Set down all of the data that follows word for word, without the images.
[Exercise data — start]
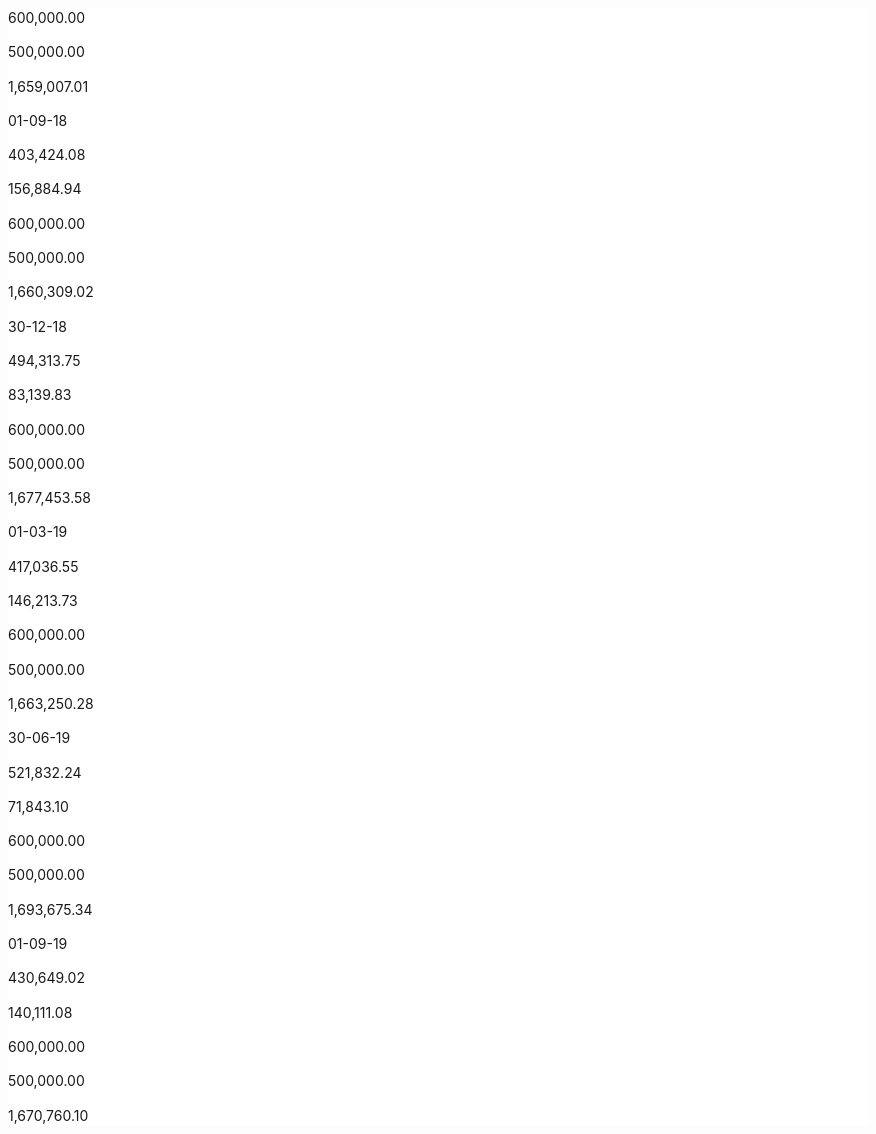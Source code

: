 600,000.00

500,000.00

1,659,007.01

01-09-18

403,424.08

156,884.94

600,000.00

500,000.00

1,660,309.02

30-12-18

494,313.75

83,139.83

600,000.00

500,000.00

1,677,453.58

01-03-19

417,036.55

146,213.73

600,000.00

500,000.00

1,663,250.28

30-06-19

521,832.24

71,843.10

600,000.00

500,000.00

1,693,675.34

01-09-19

430,649.02

140,111.08

600,000.00

500,000.00

1,670,760.10
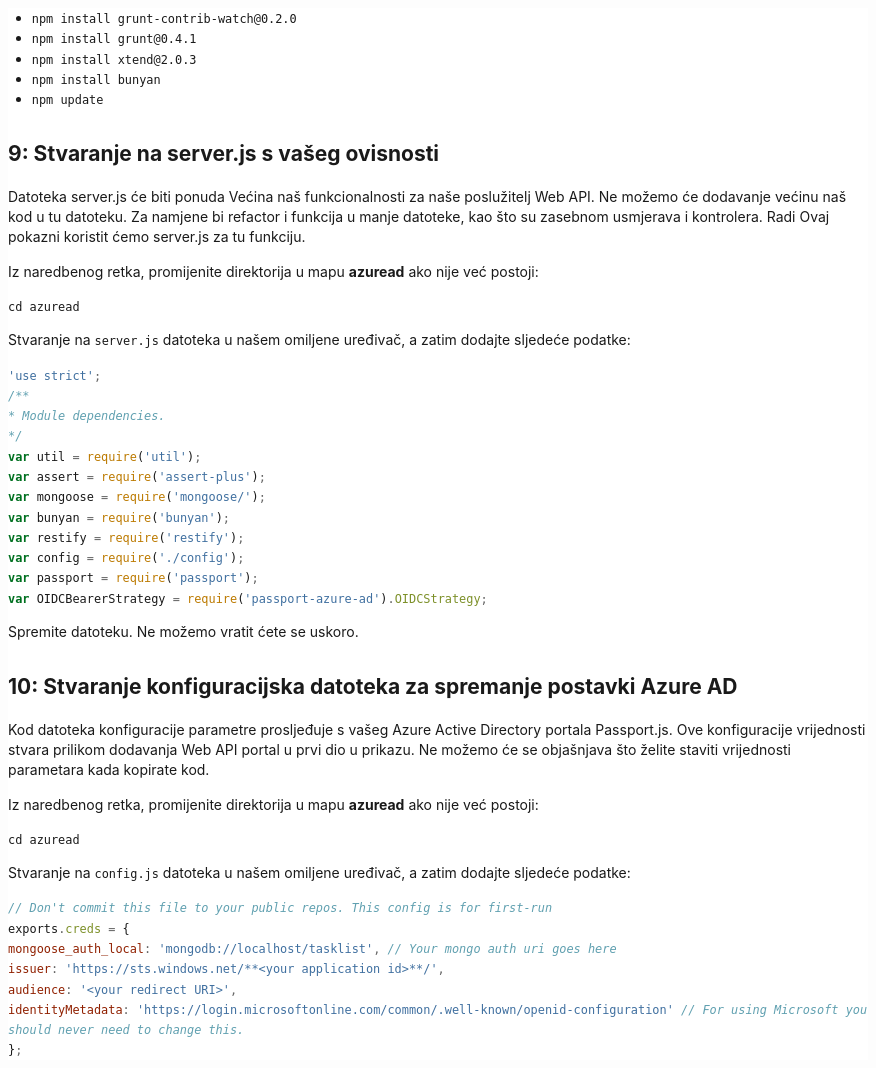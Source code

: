 * `npm install grunt-contrib-watch@0.2.0`
* `npm install grunt@0.4.1`
* `npm install xtend@2.0.3`
* `npm install bunyan`
* `npm update`


## <a name="9-create-a-serverjs-with-your-dependencies"></a>9: Stvaranje na server.js s vašeg ovisnosti

Datoteka server.js će biti ponuda Većina naš funkcionalnosti za naše poslužitelj Web API. Ne možemo će dodavanje većinu naš kod u tu datoteku. Za namjene bi refactor i funkcija u manje datoteke, kao što su zasebnom usmjerava i kontrolera. Radi Ovaj pokazni koristit ćemo server.js za tu funkciju.

Iz naredbenog retka, promijenite direktorija u mapu **azuread** ako nije već postoji:

`cd azuread`

Stvaranje na `server.js` datoteka u našem omiljene uređivač, a zatim dodajte sljedeće podatke:

```Javascript
'use strict';
/**
* Module dependencies.
*/
var util = require('util');
var assert = require('assert-plus');
var mongoose = require('mongoose/');
var bunyan = require('bunyan');
var restify = require('restify');
var config = require('./config');
var passport = require('passport');
var OIDCBearerStrategy = require('passport-azure-ad').OIDCStrategy;
```

Spremite datoteku. Ne možemo vratit ćete se uskoro.

## <a name="10-create-a-config-file-to-store-your-azure-ad-settings"></a>10: Stvaranje konfiguracijska datoteka za spremanje postavki Azure AD

Kod datoteka konfiguracije parametre prosljeđuje s vašeg Azure Active Directory portala Passport.js. Ove konfiguracije vrijednosti stvara prilikom dodavanja Web API portal u prvi dio u prikazu. Ne možemo će se objašnjava što želite staviti vrijednosti parametara kada kopirate kod.


Iz naredbenog retka, promijenite direktorija u mapu **azuread** ako nije već postoji:

`cd azuread`

Stvaranje na `config.js` datoteka u našem omiljene uređivač, a zatim dodajte sljedeće podatke:

```Javascript
// Don't commit this file to your public repos. This config is for first-run
exports.creds = {
mongoose_auth_local: 'mongodb://localhost/tasklist', // Your mongo auth uri goes here
issuer: 'https://sts.windows.net/**<your application id>**/',
audience: '<your redirect URI>',
identityMetadata: 'https://login.microsoftonline.com/common/.well-known/openid-configuration' // For using Microsoft you should never need to change this.
};

```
[Exercise data — finish]
→ Solution for this task:
Source code

: 600,000.00

500,000.00

1,659,007.01

01-09-18

403,424.08

156,884.94

600,000.00

500,000.00

1,660,309.02

30-12-18

494,313.75

83,139.83

600,000.00

500,000.00

1,677,453.58

01-03-19

417,036.55

146,213.73

600,000.00

500,000.00

1,663,250.28

30-06-19

521,832.24

71,843.10

600,000.00

500,000.00

1,693,675.34

01-09-19

430,649.02

140,111.08

600,000.00

500,000.00

1,670,760.10
Source code

: * `npm install grunt-contrib-watch@0.2.0`
* `npm install grunt@0.4.1`
* `npm install xtend@2.0.3`
* `npm install bunyan`
* `npm update`


## <a name="9-create-a-serverjs-with-your-dependencies"></a>9: Stvaranje na server.js s vašeg ovisnosti

Datoteka server.js će biti ponuda Većina naš funkcionalnosti za naše poslužitelj Web API. Ne možemo će dodavanje većinu naš kod u tu datoteku. Za namjene bi refactor i funkcija u manje datoteke, kao što su zasebnom usmjerava i kontrolera. Radi Ovaj pokazni koristit ćemo server.js za tu funkciju.

Iz naredbenog retka, promijenite direktorija u mapu **azuread** ako nije već postoji:

`cd azuread`

Stvaranje na `server.js` datoteka u našem omiljene uređivač, a zatim dodajte sljedeće podatke:

```Javascript
'use strict';
/**
* Module dependencies.
*/
var util = require('util');
var assert = require('assert-plus');
var mongoose = require('mongoose/');
var bunyan = require('bunyan');
var restify = require('restify');
var config = require('./config');
var passport = require('passport');
var OIDCBearerStrategy = require('passport-azure-ad').OIDCStrategy;
```

Spremite datoteku. Ne možemo vratit ćete se uskoro.

## <a name="10-create-a-config-file-to-store-your-azure-ad-settings"></a>10: Stvaranje konfiguracijska datoteka za spremanje postavki Azure AD

Kod datoteka konfiguracije parametre prosljeđuje s vašeg Azure Active Directory portala Passport.js. Ove konfiguracije vrijednosti stvara prilikom dodavanja Web API portal u prvi dio u prikazu. Ne možemo će se objašnjava što želite staviti vrijednosti parametara kada kopirate kod.


Iz naredbenog retka, promijenite direktorija u mapu **azuread** ako nije već postoji:

`cd azuread`

Stvaranje na `config.js` datoteka u našem omiljene uređivač, a zatim dodajte sljedeće podatke:

```Javascript
// Don't commit this file to your public repos. This config is for first-run
exports.creds = {
mongoose_auth_local: 'mongodb://localhost/tasklist', // Your mongo auth uri goes here
issuer: 'https://sts.windows.net/**<your application id>**/',
audience: '<your redirect URI>',
identityMetadata: 'https://login.microsoftonline.com/common/.well-known/openid-configuration' // For using Microsoft you should never need to change this.
};

```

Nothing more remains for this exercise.